TASK INSTRUCTIONS: All records are to be transcribed in full; any pictures among them are to be skipped.

(Stored data entries)
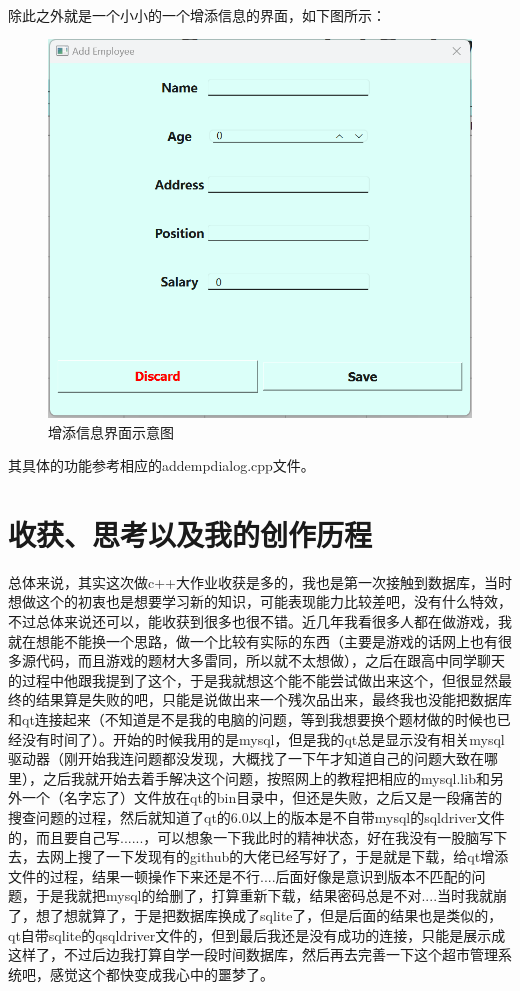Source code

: \documentclass{article}
\begin{document}
\\
除此之外就是一个小小的一个增添信息的界面，如下图所示：
\begin{figure}[H]
        \centering
        \includegraphics[scale=0.6]{输入界面.png}
        \caption{增添信息界面示意图}
        \label{fig:enter-label}
\end{figure}
其具体的功能参考相应的addempdialog.cpp文件。



\section{收获、思考以及我的创作历程}
总体来说，其实这次做c++大作业收获是多的，我也是第一次接触到数据库，当时想做这个的初衷也是想要学习新的知识，可能表现能力比较差吧，没有什么特效，不过总体来说还可以，能收获到很多也很不错。近几年我看很多人都在做游戏，我就在想能不能换一个思路，做一个比较有实际的东西（主要是游戏的话网上也有很多源代码，而且游戏的题材大多雷同，所以就不太想做），之后在跟高中同学聊天的过程中他跟我提到了这个，于是我就想这个能不能尝试做出来这个，但很显然最终的结果算是失败的吧，只能是说做出来一个残次品出来，最终我也没能把数据库和qt连接起来（不知道是不是我的电脑的问题，等到我想要换个题材做的时候也已经没有时间了）。开始的时候我用的是mysql，但是我的qt总是显示没有相关mysql驱动器（刚开始我连问题都没发现，大概找了一下午才知道自己的问题大致在哪里），之后我就开始去着手解决这个问题，按照网上的教程把相应的mysql.lib和另外一个（名字忘了）文件放在qt的bin目录中，但还是失败，之后又是一段痛苦的搜查问题的过程，然后就知道了qt的6.0以上的版本是不自带mysql的sqldriver文件的，而且要自己写......，可以想象一下我此时的精神状态，好在我没有一股脑写下去，去网上搜了一下发现有的github的大佬已经写好了，于是就是下载，给qt增添文件的过程，结果一顿操作下来还是不行....后面好像是意识到版本不匹配的问题，于是我就把mysql的给删了，打算重新下载，结果密码总是不对....当时我就崩了，想了想就算了，于是把数据库换成了sqlite了，但是后面的结果也是类似的，qt自带sqlite的qsqldriver文件的，但到最后我还是没有成功的连接，只能是展示成这样了，不过后边我打算自学一段时间数据库，然后再去完善一下这个超市管理系统吧，感觉这个都快变成我心中的噩梦了。
\end{document}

SOLUTION:
Source code

: \documentclass{article}
\begin{document}
\\
除此之外就是一个小小的一个增添信息的界面，如下图所示：
\begin{figure}[H]
        \centering
        \includegraphics[scale=0.6]{输入界面.png}
        \caption{增添信息界面示意图}
        \label{fig:enter-label}
\end{figure}
其具体的功能参考相应的addempdialog.cpp文件。



\section{收获、思考以及我的创作历程}
总体来说，其实这次做c++大作业收获是多的，我也是第一次接触到数据库，当时想做这个的初衷也是想要学习新的知识，可能表现能力比较差吧，没有什么特效，不过总体来说还可以，能收获到很多也很不错。近几年我看很多人都在做游戏，我就在想能不能换一个思路，做一个比较有实际的东西（主要是游戏的话网上也有很多源代码，而且游戏的题材大多雷同，所以就不太想做），之后在跟高中同学聊天的过程中他跟我提到了这个，于是我就想这个能不能尝试做出来这个，但很显然最终的结果算是失败的吧，只能是说做出来一个残次品出来，最终我也没能把数据库和qt连接起来（不知道是不是我的电脑的问题，等到我想要换个题材做的时候也已经没有时间了）。开始的时候我用的是mysql，但是我的qt总是显示没有相关mysql驱动器（刚开始我连问题都没发现，大概找了一下午才知道自己的问题大致在哪里），之后我就开始去着手解决这个问题，按照网上的教程把相应的mysql.lib和另外一个（名字忘了）文件放在qt的bin目录中，但还是失败，之后又是一段痛苦的搜查问题的过程，然后就知道了qt的6.0以上的版本是不自带mysql的sqldriver文件的，而且要自己写......，可以想象一下我此时的精神状态，好在我没有一股脑写下去，去网上搜了一下发现有的github的大佬已经写好了，于是就是下载，给qt增添文件的过程，结果一顿操作下来还是不行....后面好像是意识到版本不匹配的问题，于是我就把mysql的给删了，打算重新下载，结果密码总是不对....当时我就崩了，想了想就算了，于是把数据库换成了sqlite了，但是后面的结果也是类似的，qt自带sqlite的qsqldriver文件的，但到最后我还是没有成功的连接，只能是展示成这样了，不过后边我打算自学一段时间数据库，然后再去完善一下这个超市管理系统吧，感觉这个都快变成我心中的噩梦了。
\end{document}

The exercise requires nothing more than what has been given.